Landform in Pima County, Arizona

The Growler Mountains is a 23-mile, (37-km) long north-south trending mountain range of far western Pima County, Arizona that lies 12 mi west of Ajo, Arizona. This desert region of southern Arizona lies in the north and central Sonoran Desert, and is one of the drier desert areas of North America.

The highest peak of the Granite Mountains is Unnamed at 3294 ft and is located in the south; Growler Peak is located at the north end of the range at 3029 ft.

The Growler Range has the distinction of being on a water divide between two northwest-draining washes to the Gila River. The Growler's are at the headwaters of Growler Valley west of the range which is the southeast drainage to the San Cristobal Wash. The north end of the range is south and southwest of Childs Valley which is part of the Tenmile Wash Drainage. The two drainages are at the beginning of the Gila River's turn from going south-to-west and exiting southwest Arizona with its confluence with the Colorado River at Yuma, Arizona-Winterhaven, California.

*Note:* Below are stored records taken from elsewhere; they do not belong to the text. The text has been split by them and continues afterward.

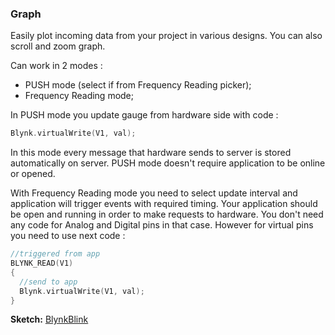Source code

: 
### Graph

Easily plot incoming data from your project in various designs. You can also scroll and zoom graph.

Can work in 2 modes : 

- PUSH mode (select if from Frequency Reading picker);
- Frequency Reading mode;

In PUSH mode you update gauge from hardware side with code : 
 
```cpp
Blynk.virtualWrite(V1, val); 
```

In this mode every message that hardware sends to server is stored automatically on server. PUSH mode doesn't require 
application to be online or opened.

With Frequency Reading mode you need to select update interval and application will trigger events with required timing. 
Your application should be open and running in order to make requests to hardware. You don't need any code for Analog and 
Digital pins in that case. However for virtual pins you need to use next code : 

```cpp
//triggered from app
BLYNK_READ(V1)
{
  //send to app
  Blynk.virtualWrite(V1, val);
}
```

**Sketch:** [BlynkBlink](https://github.com/blynkkk/blynk-library/blob/master/examples/GettingStarted/BlynkBlink/BlynkBlink.ino)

==Location, and points of interest ==
The Growler Mountains are located in the east end of the Cabeza Prieta National Wildlife Refuge; the south end of the range abuts the northern perimeter of Organ Pipe Cactus National Monument, famous for scenery, and wildflowers in wet winters, and also the Organ Pipe Cactus. The center of the range is 12 miles west of Ajo, Arizona and State Route 85, and the northern end of the range lies about 40 mi south of Sentinel, Arizona on Interstate 8 by unimproved dirt road. Summer conditions of high temperature and no water make dirt road travel dangerous at the height of summer.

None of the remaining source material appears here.